He was completely worn out—crushed under layers of mental strain, unresolved rage, guilt, grief, and the weight of responsibilities that never seemed to lighten. His body and mind had simply shut down.

While he slept in his penthouse room, Aleric and Cesar were busy in the lower levels of the Ducal House. They meticulously checked rations, equipment, carriage axles, wheel conditions, harnesses—everything needed for the long journeys ahead.

Commander Vance and Artemis, meanwhile, gathered Graham, Ilina, Nora, Tara, and the other four apprentice knights in the training yard. With calm but firm authority, they laid out the chain of command and course of action during their absence. They also instructed the young knights to immediately recruit a handful of trustworthy S+ rank, S-rank, and A-to-B-rank hunter-adventurers to serve as mentors and field guides for the flood of newly enlisted soldiers.

Veronica, on the other hand, chose to spend the remaining hours before departure in the quiet sanctuary of her room—together with Tristian, Daisy, and Trainy.

She stood in the center of the room, arms wrapped tightly around all three of them at once, pulling them into a fierce, enveloping embrace.

Every few moments she would lean down to kiss their foreheads, cheeks, and hair with a fervent, almost desperate maternal love. Sometimes she would cradle their faces in her palms, stroking their cheeks with trembling fingers, ruffling their hair as though trying to imprint every sensation into her memory.

Her behavior bewildered the three children.

Never before had Veronica been like this—so openly tender, so unguardedly affectionate.

Daisy and Trainy had always known that their mother loved Tristian more than anything in the world. It wasn't that she didn't love them—she did—but Tristian held a sacred, irreplaceable place in her heart. She spent far more time with him, doted on him openly.

Yet today… today she was showering both daughters with the same intensity of warmth, the same gentle caresses, the same tear-glistened kisses.

They didn't understand why.

But gods, how they loved it.

What son or daughter doesn't ache, deep in their bones, for their mother's unrestrained love?

The affection pouring from Veronica right now felt different—pure.

No seduction, no lust, no ploughing hunger.

Just love.

Raw, aching, unfiltered maternal love in its truest form.

And this same sacred scene wasn't only unfolding in Veronica's room.

In Jeff's quarters, Ruby held Jason in an embrace so tight it resembled a bear cradling her cub.

She pressed him hard against her chest, as though she could fuse him back into her very body.

She rained kiss after kiss across his face, his hair, his forehead—each one burning with desperate, wordless devotion.

Not a single one carried even a hint of lewdness.

They were the kisses of a mother terrified of losing her child forever.

Jason didn't merely tolerate it—he welcomed it with every fiber of his being.

The sensation dragged him back through years to hazy childhood memories:

Climbing a mulberry tree at his grandparents' home, reaching for ripe fruit to bring to Ruby… losing his grip from two meters up… crashing down… skinning his hands and knees bloody.

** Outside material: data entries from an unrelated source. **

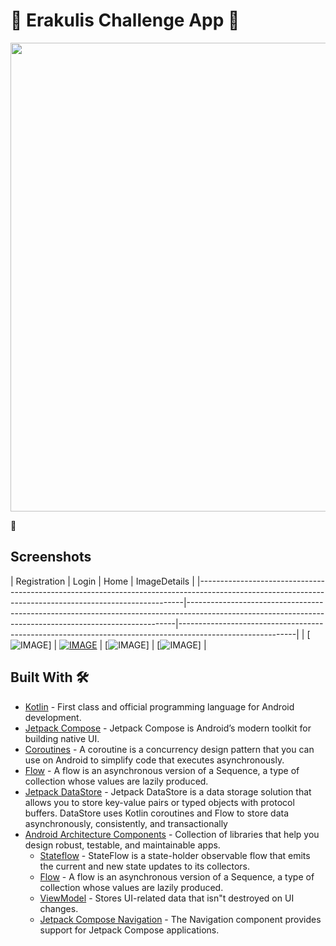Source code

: # 💭 Erakulis Challenge App 💭

<img src="https://github.com/KareemAbuRejila/quotesApp/blob/main/thumbnail.png?raw=true" width="750">


📱

## Screenshots

| Registration                                                                                                                                                   | Login                                                                                                                                         | Home                                                                                                      |  ImageDetails                                                                                                      | 
|--------------------------------------------------------------------------------------------------------------------------------------------------------|---------------------------------------------------------------------------------------------------------------------------------------------------------|-----------------------------------------------------------------------------------------------------------|
| [![IMAGE](https://github.com/KareemAbuRejila/quotesApp/blob/main/Screenshot_home.png)] | [![IMAGE](https://github.com/KareemAbuRejila/quotesApp/blob/main/Screenshot_quotes.png)](https://www.youtube.com/watch?v=sklPpTf7Yj8) | [![IMAGE](https://github.com/KareemAbuRejila/quotesApp/blob/main/Screenshot_about.png)] | [![IMAGE](https://github.com/KareemAbuRejila/quotesApp/blob/main/Screenshot_about.png)] |

## Built With 🛠

- [Kotlin](https://kotlinlang.org/) - First class and official programming language for Android
  development.
- [Jetpack Compose](https://developer.android.com/jetpack/compose) - Jetpack Compose is Android’s
  modern toolkit for building native UI.
- [Coroutines](https://kotlinlang.org/docs/reference/coroutines-overview.html) - A coroutine is a
  concurrency design pattern that you can use on Android to simplify code that executes
  asynchronously.
- [Flow](https://kotlinlang.org/docs/reference/coroutines/flow.html) - A flow is an asynchronous
  version of a Sequence, a type of collection whose values are lazily produced.
- [Jetpack DataStore](https://developer.android.com/topic/libraries/architecture/datastore) -
  Jetpack DataStore is a data storage solution that allows you to store key-value pairs or typed
  objects with protocol buffers. DataStore uses Kotlin coroutines and Flow to store data
  asynchronously, consistently, and transactionally
- [Android Architecture Components](https://developer.android.com/topic/libraries/architecture) -
  Collection of libraries that help you design robust, testable, and maintainable apps.
    - [Stateflow](https://developer.android.com/kotlin/flow/stateflow-and-sharedflow) - StateFlow is
      a
      state-holder observable flow that emits the current and new state updates to its collectors.
    - [Flow](https://kotlinlang.org/docs/reference/coroutines/flow.html) - A flow is an asynchronous
      version of a Sequence, a type of collection whose values are lazily produced.
    - [ViewModel](https://developer.android.com/topic/libraries/architecture/viewmodel) - Stores
      UI-related data that isn"t destroyed on UI changes.
    - [Jetpack Compose Navigation](https://developer.android.com/jetpack/compose/navigation) - The
      Navigation component provides support for Jetpack Compose applications.

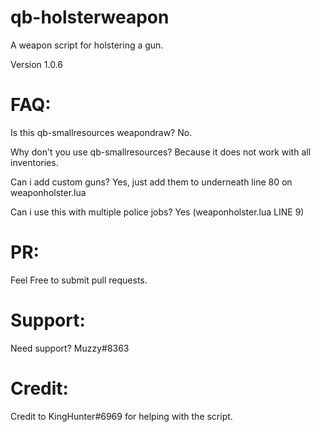# qb-holsterweapon
A weapon script for holstering a gun.

Version 1.0.6

# FAQ:

Is this qb-smallresources weapondraw? No.

Why don't you use qb-smallresources? Because it does not work with all inventories.

Can i add custom guns? Yes, just add them to underneath line 80 on weaponholster.lua

Can i use this with multiple police jobs? Yes (weaponholster.lua LINE 9)

# PR:

Feel Free to submit pull requests.

# Support:

Need support? Muzzy#8363

# Credit:

Credit to KingHunter#6969 for helping with the script.
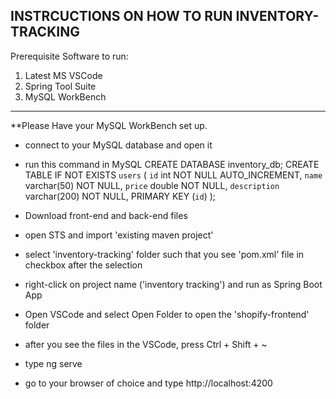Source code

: INSTRCUCTIONS ON HOW TO RUN INVENTORY-TRACKING
-------------------------------------------------
Prerequisite Software to run:
1. Latest MS VSCode
2. Spring Tool Suite
3. MySQL WorkBench
----------
**Please Have your MySQL WorkBench set up.

- connect to your MySQL database and open it

- run this command in MySQL
CREATE DATABASE inventory_db;
CREATE TABLE IF NOT EXISTS `users` (
 `id` int NOT NULL AUTO_INCREMENT,
 `name` varchar(50) NOT NULL,
 `price` double NOT NULL,
 `description` varchar(200) NOT NULL,
 PRIMARY KEY (`id`)
);

- Download front-end and back-end files

- open STS and import 'existing maven project'

- select 'inventory-tracking' folder such that you see 'pom.xml' file in checkbox after the selection

- right-click on project name ('inventory tracking') and run as Spring Boot App

- Open VSCode and select Open Folder to open the 'shopify-frontend' folder

- after you see the files in the VSCode, press Ctrl + Shift + ~

- type ng serve

- go to your browser of choice and type http://localhost:4200
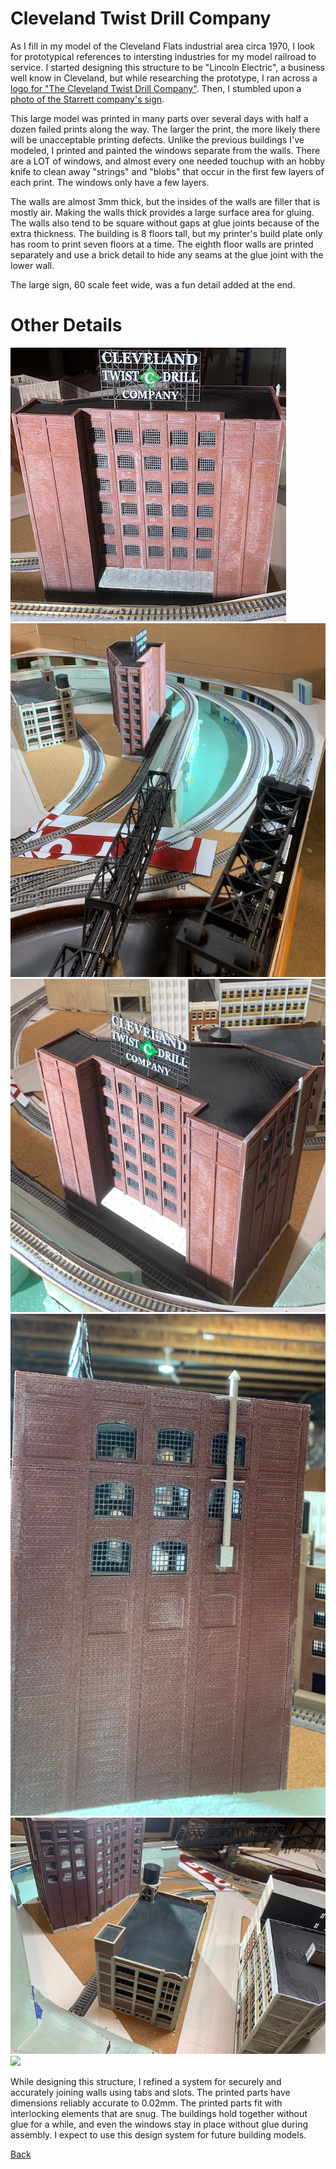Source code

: # Cleveland Twist Drill Company

As I fill in my model of the Cleveland Flats industrial area circa 1970, I look for prototypical references to intersting industries for my model railroad to service. I started designing this structure to be "Lincoln Electric", a business well know in Cleveland, but while researching the prototype, I ran across a [logo for "The Cleveland Twist Drill Company"](https://946e583539399c301dc7-100ffa5b52865b8ec92e09e9de9f4d02.ssl.cf2.rackcdn.com/7221/243089.jpg). Then, I stumbled upon a [photo of the Starrett company's sign](https://upload.wikimedia.org/wikipedia/commons/thumb/8/80/Starrett_Tools%2C_Athol_MA.jpg/1920px-Starrett_Tools%2C_Athol_MA.jpg).

This large model was printed in many parts over several days with half a dozen failed prints along the way. The larger the print, the more likely there will be unacceptable printing defects. Unlike the previous buildings I've modeled, I printed and painted the windows separate from the walls. There are a LOT of windows, and almost every one needed touchup with an hobby knife to clean away "strings" and "blobs" that occur in the first few layers of each print. The windows only have a few layers.

The walls are almost 3mm thick, but the insides of the walls are filler that is mostly air. Making the walls thick provides a large surface area for gluing. The walls also tend to be square without gaps at glue joints because of the extra thickness. The building is 8 floors tall, but my printer's build plate only has room to print seven floors at a time. The eighth floor walls are printed separately and use a brick detail to hide any seams at the glue joint with the lower wall.

The large sign, 60 scale feet wide, was a fun detail added at the end.

# Other Details 
                  
![](ctdc00.png)<br />![](ctdc06.png) <br />![](ctdc02.png) <br />![](ctdc03.png)<br />![](ctdc04.png)<br /> ![](ctdc05.png)

While designing this structure, I refined a system for securely and accurately joining walls using tabs and slots. The printed parts have dimensions reliably accurate to 0.02mm. The printed parts fit  with interlocking elements that are snug. The buildings hold together without glue for a while, and even the windows stay in place without glue during assembly. I expect to use this design system for future building models.

[Back](https://nscale4by8.github.io/nscale4x8/)
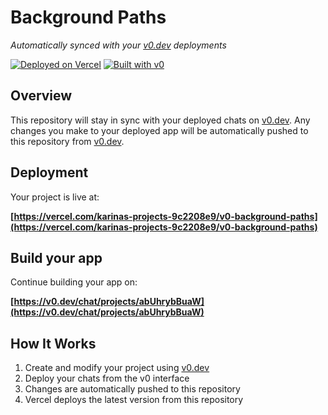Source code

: # Background Paths

*Automatically synced with your [v0.dev](https://v0.dev) deployments*

[![Deployed on Vercel](https://img.shields.io/badge/Deployed%20on-Vercel-black?style=for-the-badge&logo=vercel)](https://vercel.com/karinas-projects-9c2208e9/v0-background-paths)
[![Built with v0](https://img.shields.io/badge/Built%20with-v0.dev-black?style=for-the-badge)](https://v0.dev/chat/projects/abUhrybBuaW)

## Overview

This repository will stay in sync with your deployed chats on [v0.dev](https://v0.dev).
Any changes you make to your deployed app will be automatically pushed to this repository from [v0.dev](https://v0.dev).

## Deployment

Your project is live at:

**[https://vercel.com/karinas-projects-9c2208e9/v0-background-paths](https://vercel.com/karinas-projects-9c2208e9/v0-background-paths)**

## Build your app

Continue building your app on:

**[https://v0.dev/chat/projects/abUhrybBuaW](https://v0.dev/chat/projects/abUhrybBuaW)**

## How It Works

1. Create and modify your project using [v0.dev](https://v0.dev)
2. Deploy your chats from the v0 interface
3. Changes are automatically pushed to this repository
4. Vercel deploys the latest version from this repository

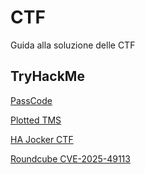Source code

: # CTF
Guida alla soluzione delle CTF

## TryHackMe

[PassCode](https://github.com/damarant/CTF/blob/main/PassCode.md)

[Plotted TMS](https://github.com/damarant/CTF/blob/main/Plotted%20TMS.md)

[HA Jocker CTF](https://github.com/damarant/CTF/blob/main/HA%20Joker%20CTF.md)

[Roundcube CVE-2025-49113](https://github.com/damarant/CTF/blob/main/Roundcube%20CVE-2025-49113.md)

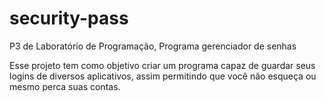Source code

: # security-pass
P3 de Laboratório de Programação,
Programa gerenciador de senhas

Esse projeto tem como objetivo criar um programa capaz de guardar seus logins de diversos aplicativos,
assim permitindo que você não esqueça ou mesmo perca suas contas.
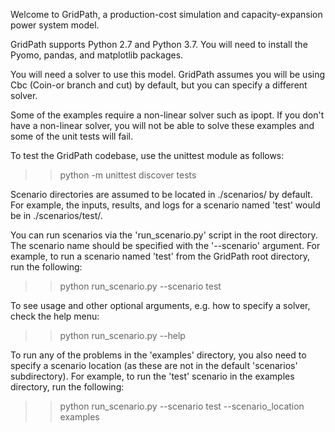 Welcome to GridPath, a production-cost simulation and 
capacity-expansion power system model.

GridPath supports Python 2.7 and Python 3.7. You will need to install the 
Pyomo, pandas, and matplotlib packages.

You will need a solver to use this model. GridPath assumes you will be 
using Cbc (Coin-or branch and cut) by default, but you can specify a 
different solver.

Some of the examples require a non-linear solver such as ipopt. If you 
don't have a non-linear solver, you will not be able to solve these examples 
and some of the unit tests will fail.

To test the GridPath codebase, use the unittest module as follows:
>> python -m unittest discover tests

Scenario directories are assumed to be located in ./scenarios/ by 
default. For example, the inputs, results, and logs for a scenario 
named 'test' would be in ./scenarios/test/.

You can run scenarios via the 'run_scenario.py' script in the root 
directory. The scenario name should be specified with the '--scenario' 
argument. For example, to run a scenario named 'test' from the GridPath
root directory, run the following:
>> python run_scenario.py --scenario test

To see usage and other optional arguments, e.g. how to specify a 
solver, check the help menu:
>> python run_scenario.py --help

To run any of the problems in the 'examples' directory, you also need 
to specify a scenario location (as these are not in the default 
'scenarios' subdirectory). For example, to run the 'test' scenario in 
the examples directory, run the following:
>> python run_scenario.py --scenario test --scenario_location examples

His tiny, toddler sobs echoing.

And then Ruby—running, scooping him into her arms, checking his wounds with frantic tenderness, pressing him to her chest, kissing away his tears, murmuring soft comforts until the pain dulled.

Now, feeling that exact same fierce, protective warmth again after so many years…

Jason's eyes filled.

Small, hot tears slipped free and fell onto Ruby's hand.

Without a word, he wrapped his arms around her just as tightly, burying his face against her, snuggling into the soft safety of her body, drinking in the motherly heat he had missed for so long.

Neither of them spoke.

They simply existed in that quiet, aching bubble of mother and child—reclaiming something that time and cruelty had nearly stolen.

While Veronica and Ruby poured their hearts into stolen moments with their children…

On the other side of the Ducal House, in Westeria's tightly sealed room, six women sat in heavy silence: Mia, Amelia, Isolde, Silva, Selene… and Vinni.

Doors and windows were barred.

A powerful sound-barrier spell hummed around the room.

No sound could escape.

All six listened, spellbound, as Westeria—once Lucifer's personal maid in Evorywood—quietly unraveled the past they had almost entirely erased from their own minds.

Mia and Amelia had wanted to protest at first.

No one could possibly know Lucifer better than his own mother and sister.

But the lie tasted bitter even in their thoughts.

They knew the humiliating truth:

Westeria had spent far more time with him than either of them ever had.

Both women felt helpless, exposed, ashamed.

On ordinary days they avoided remembering the past—nothing worth keeping had ever happened anyway.

And the fragments that did surface were ugly enough to bury forever.

But yesterday, Derek and Marina's cruel words had ripped open a sealed vault inside them.

When Mia forced herself to remember, the memories of her other pregnancies were sharp and clear.

But Lucifer's birth?

A blur.

A void.

She only recalled that in her final pregnancy she had given birth to a boy.

His name was Lucifer.

Sometimes she remembered glimpsing him from a great distance—always small, always fragile-looking.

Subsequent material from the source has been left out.